Type out every line of the data again, exactly.

- [DATA FOR THIS EXERCISE]
──────

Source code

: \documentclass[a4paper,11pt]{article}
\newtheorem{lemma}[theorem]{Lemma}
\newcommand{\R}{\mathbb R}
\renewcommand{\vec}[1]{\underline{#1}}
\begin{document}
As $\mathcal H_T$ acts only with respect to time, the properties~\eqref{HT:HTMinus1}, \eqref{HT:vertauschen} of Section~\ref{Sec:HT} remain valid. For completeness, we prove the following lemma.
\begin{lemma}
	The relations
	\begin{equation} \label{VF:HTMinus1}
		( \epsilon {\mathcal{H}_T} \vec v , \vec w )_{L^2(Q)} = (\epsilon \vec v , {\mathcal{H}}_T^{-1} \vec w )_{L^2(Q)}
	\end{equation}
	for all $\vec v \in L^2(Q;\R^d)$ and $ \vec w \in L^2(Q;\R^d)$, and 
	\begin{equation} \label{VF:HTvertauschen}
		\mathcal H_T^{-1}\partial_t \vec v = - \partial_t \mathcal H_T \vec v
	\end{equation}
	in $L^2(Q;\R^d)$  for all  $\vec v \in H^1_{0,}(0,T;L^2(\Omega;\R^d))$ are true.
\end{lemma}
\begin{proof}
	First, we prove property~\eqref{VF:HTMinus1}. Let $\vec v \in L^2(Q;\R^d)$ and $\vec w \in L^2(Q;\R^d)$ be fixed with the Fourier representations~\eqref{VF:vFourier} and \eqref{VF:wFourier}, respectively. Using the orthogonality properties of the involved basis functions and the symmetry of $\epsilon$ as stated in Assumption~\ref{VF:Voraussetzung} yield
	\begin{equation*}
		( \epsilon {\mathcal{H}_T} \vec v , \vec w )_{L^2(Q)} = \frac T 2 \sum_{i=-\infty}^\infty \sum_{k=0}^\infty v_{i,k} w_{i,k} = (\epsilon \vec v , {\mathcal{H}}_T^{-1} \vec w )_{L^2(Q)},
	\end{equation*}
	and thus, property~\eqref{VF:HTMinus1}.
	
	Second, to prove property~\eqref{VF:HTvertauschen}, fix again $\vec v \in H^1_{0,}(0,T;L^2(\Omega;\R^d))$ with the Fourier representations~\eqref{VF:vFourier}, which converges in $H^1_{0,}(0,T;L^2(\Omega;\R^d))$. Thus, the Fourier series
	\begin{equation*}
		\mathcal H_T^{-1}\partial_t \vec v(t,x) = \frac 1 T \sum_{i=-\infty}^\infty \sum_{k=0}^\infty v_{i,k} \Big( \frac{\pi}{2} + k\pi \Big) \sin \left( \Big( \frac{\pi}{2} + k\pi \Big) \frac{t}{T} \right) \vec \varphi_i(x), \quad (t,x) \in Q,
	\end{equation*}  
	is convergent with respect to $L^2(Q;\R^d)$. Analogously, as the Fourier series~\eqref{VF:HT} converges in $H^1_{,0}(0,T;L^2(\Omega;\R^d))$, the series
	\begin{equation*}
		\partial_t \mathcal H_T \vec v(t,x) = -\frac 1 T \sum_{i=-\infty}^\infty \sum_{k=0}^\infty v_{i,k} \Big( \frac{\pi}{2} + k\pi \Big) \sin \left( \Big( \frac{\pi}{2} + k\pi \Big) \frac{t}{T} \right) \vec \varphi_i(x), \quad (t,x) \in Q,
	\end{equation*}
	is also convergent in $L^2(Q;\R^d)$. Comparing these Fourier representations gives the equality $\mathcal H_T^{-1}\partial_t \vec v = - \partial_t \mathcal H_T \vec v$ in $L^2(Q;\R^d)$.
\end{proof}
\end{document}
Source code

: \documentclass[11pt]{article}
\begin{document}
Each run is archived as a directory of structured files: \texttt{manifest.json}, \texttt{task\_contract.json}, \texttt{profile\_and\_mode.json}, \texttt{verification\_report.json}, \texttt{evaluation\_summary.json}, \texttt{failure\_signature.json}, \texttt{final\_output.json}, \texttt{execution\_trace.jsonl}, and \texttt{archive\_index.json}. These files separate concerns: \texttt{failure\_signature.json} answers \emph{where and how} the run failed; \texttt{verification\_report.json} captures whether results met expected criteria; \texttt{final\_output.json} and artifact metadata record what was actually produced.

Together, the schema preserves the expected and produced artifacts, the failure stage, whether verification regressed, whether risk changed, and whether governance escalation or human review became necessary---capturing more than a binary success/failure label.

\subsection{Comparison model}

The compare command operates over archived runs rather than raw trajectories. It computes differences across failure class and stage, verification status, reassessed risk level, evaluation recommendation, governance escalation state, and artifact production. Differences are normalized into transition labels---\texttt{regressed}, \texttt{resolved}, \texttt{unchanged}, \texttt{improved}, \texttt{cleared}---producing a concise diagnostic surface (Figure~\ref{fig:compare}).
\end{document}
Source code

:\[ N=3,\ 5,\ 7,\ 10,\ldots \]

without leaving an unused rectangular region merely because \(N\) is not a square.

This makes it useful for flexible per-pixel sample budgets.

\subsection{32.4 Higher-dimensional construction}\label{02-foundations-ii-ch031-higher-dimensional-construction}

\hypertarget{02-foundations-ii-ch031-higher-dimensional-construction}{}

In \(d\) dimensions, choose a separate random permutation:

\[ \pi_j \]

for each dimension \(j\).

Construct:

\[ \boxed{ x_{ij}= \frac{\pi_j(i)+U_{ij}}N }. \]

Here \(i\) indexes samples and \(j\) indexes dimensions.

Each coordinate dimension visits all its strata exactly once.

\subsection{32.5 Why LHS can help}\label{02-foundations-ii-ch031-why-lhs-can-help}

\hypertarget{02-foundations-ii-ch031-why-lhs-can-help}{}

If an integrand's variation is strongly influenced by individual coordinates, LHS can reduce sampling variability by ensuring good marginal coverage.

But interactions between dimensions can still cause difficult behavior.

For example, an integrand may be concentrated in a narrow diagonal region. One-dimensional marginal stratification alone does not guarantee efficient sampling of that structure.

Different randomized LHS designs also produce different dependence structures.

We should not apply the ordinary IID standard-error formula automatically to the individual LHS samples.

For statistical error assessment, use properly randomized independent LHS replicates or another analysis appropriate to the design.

──────

- [YOUR SOLUTION]
Source code

: \documentclass[a4paper,11pt]{article}
\newtheorem{lemma}[theorem]{Lemma}
\newcommand{\R}{\mathbb R}
\renewcommand{\vec}[1]{\underline{#1}}
\begin{document}
As $\mathcal H_T$ acts only with respect to time, the properties~\eqref{HT:HTMinus1}, \eqref{HT:vertauschen} of Section~\ref{Sec:HT} remain valid. For completeness, we prove the following lemma.
\begin{lemma}
	The relations
	\begin{equation} \label{VF:HTMinus1}
		( \epsilon {\mathcal{H}_T} \vec v , \vec w )_{L^2(Q)} = (\epsilon \vec v , {\mathcal{H}}_T^{-1} \vec w )_{L^2(Q)}
	\end{equation}
	for all $\vec v \in L^2(Q;\R^d)$ and $ \vec w \in L^2(Q;\R^d)$, and 
	\begin{equation} \label{VF:HTvertauschen}
		\mathcal H_T^{-1}\partial_t \vec v = - \partial_t \mathcal H_T \vec v
	\end{equation}
	in $L^2(Q;\R^d)$  for all  $\vec v \in H^1_{0,}(0,T;L^2(\Omega;\R^d))$ are true.
\end{lemma}
\begin{proof}
	First, we prove property~\eqref{VF:HTMinus1}. Let $\vec v \in L^2(Q;\R^d)$ and $\vec w \in L^2(Q;\R^d)$ be fixed with the Fourier representations~\eqref{VF:vFourier} and \eqref{VF:wFourier}, respectively. Using the orthogonality properties of the involved basis functions and the symmetry of $\epsilon$ as stated in Assumption~\ref{VF:Voraussetzung} yield
	\begin{equation*}
		( \epsilon {\mathcal{H}_T} \vec v , \vec w )_{L^2(Q)} = \frac T 2 \sum_{i=-\infty}^\infty \sum_{k=0}^\infty v_{i,k} w_{i,k} = (\epsilon \vec v , {\mathcal{H}}_T^{-1} \vec w )_{L^2(Q)},
	\end{equation*}
	and thus, property~\eqref{VF:HTMinus1}.
	
	Second, to prove property~\eqref{VF:HTvertauschen}, fix again $\vec v \in H^1_{0,}(0,T;L^2(\Omega;\R^d))$ with the Fourier representations~\eqref{VF:vFourier}, which converges in $H^1_{0,}(0,T;L^2(\Omega;\R^d))$. Thus, the Fourier series
	\begin{equation*}
		\mathcal H_T^{-1}\partial_t \vec v(t,x) = \frac 1 T \sum_{i=-\infty}^\infty \sum_{k=0}^\infty v_{i,k} \Big( \frac{\pi}{2} + k\pi \Big) \sin \left( \Big( \frac{\pi}{2} + k\pi \Big) \frac{t}{T} \right) \vec \varphi_i(x), \quad (t,x) \in Q,
	\end{equation*}  
	is convergent with respect to $L^2(Q;\R^d)$. Analogously, as the Fourier series~\eqref{VF:HT} converges in $H^1_{,0}(0,T;L^2(\Omega;\R^d))$, the series
	\begin{equation*}
		\partial_t \mathcal H_T \vec v(t,x) = -\frac 1 T \sum_{i=-\infty}^\infty \sum_{k=0}^\infty v_{i,k} \Big( \frac{\pi}{2} + k\pi \Big) \sin \left( \Big( \frac{\pi}{2} + k\pi \Big) \frac{t}{T} \right) \vec \varphi_i(x), \quad (t,x) \in Q,
	\end{equation*}
	is also convergent in $L^2(Q;\R^d)$. Comparing these Fourier representations gives the equality $\mathcal H_T^{-1}\partial_t \vec v = - \partial_t \mathcal H_T \vec v$ in $L^2(Q;\R^d)$.
\end{proof}
\end{document}
Source code

: \documentclass[11pt]{article}
\begin{document}
Each run is archived as a directory of structured files: \texttt{manifest.json}, \texttt{task\_contract.json}, \texttt{profile\_and\_mode.json}, \texttt{verification\_report.json}, \texttt{evaluation\_summary.json}, \texttt{failure\_signature.json}, \texttt{final\_output.json}, \texttt{execution\_trace.jsonl}, and \texttt{archive\_index.json}. These files separate concerns: \texttt{failure\_signature.json} answers \emph{where and how} the run failed; \texttt{verification\_report.json} captures whether results met expected criteria; \texttt{final\_output.json} and artifact metadata record what was actually produced.

Together, the schema preserves the expected and produced artifacts, the failure stage, whether verification regressed, whether risk changed, and whether governance escalation or human review became necessary---capturing more than a binary success/failure label.

\subsection{Comparison model}

The compare command operates over archived runs rather than raw trajectories. It computes differences across failure class and stage, verification status, reassessed risk level, evaluation recommendation, governance escalation state, and artifact production. Differences are normalized into transition labels---\texttt{regressed}, \texttt{resolved}, \texttt{unchanged}, \texttt{improved}, \texttt{cleared}---producing a concise diagnostic surface (Figure~\ref{fig:compare}).
\end{document}
Source code

:\[ N=3,\ 5,\ 7,\ 10,\ldots \]

without leaving an unused rectangular region merely because \(N\) is not a square.

This makes it useful for flexible per-pixel sample budgets.

\subsection{32.4 Higher-dimensional construction}\label{02-foundations-ii-ch031-higher-dimensional-construction}

\hypertarget{02-foundations-ii-ch031-higher-dimensional-construction}{}

In \(d\) dimensions, choose a separate random permutation:

\[ \pi_j \]

for each dimension \(j\).

Construct:

\[ \boxed{ x_{ij}= \frac{\pi_j(i)+U_{ij}}N }. \]

Here \(i\) indexes samples and \(j\) indexes dimensions.

Each coordinate dimension visits all its strata exactly once.

\subsection{32.5 Why LHS can help}\label{02-foundations-ii-ch031-why-lhs-can-help}

\hypertarget{02-foundations-ii-ch031-why-lhs-can-help}{}

If an integrand's variation is strongly influenced by individual coordinates, LHS can reduce sampling variability by ensuring good marginal coverage.

But interactions between dimensions can still cause difficult behavior.

For example, an integrand may be concentrated in a narrow diagonal region. One-dimensional marginal stratification alone does not guarantee efficient sampling of that structure.

Different randomized LHS designs also produce different dependence structures.

We should not apply the ordinary IID standard-error formula automatically to the individual LHS samples.

For statistical error assessment, use properly randomized independent LHS replicates or another analysis appropriate to the design.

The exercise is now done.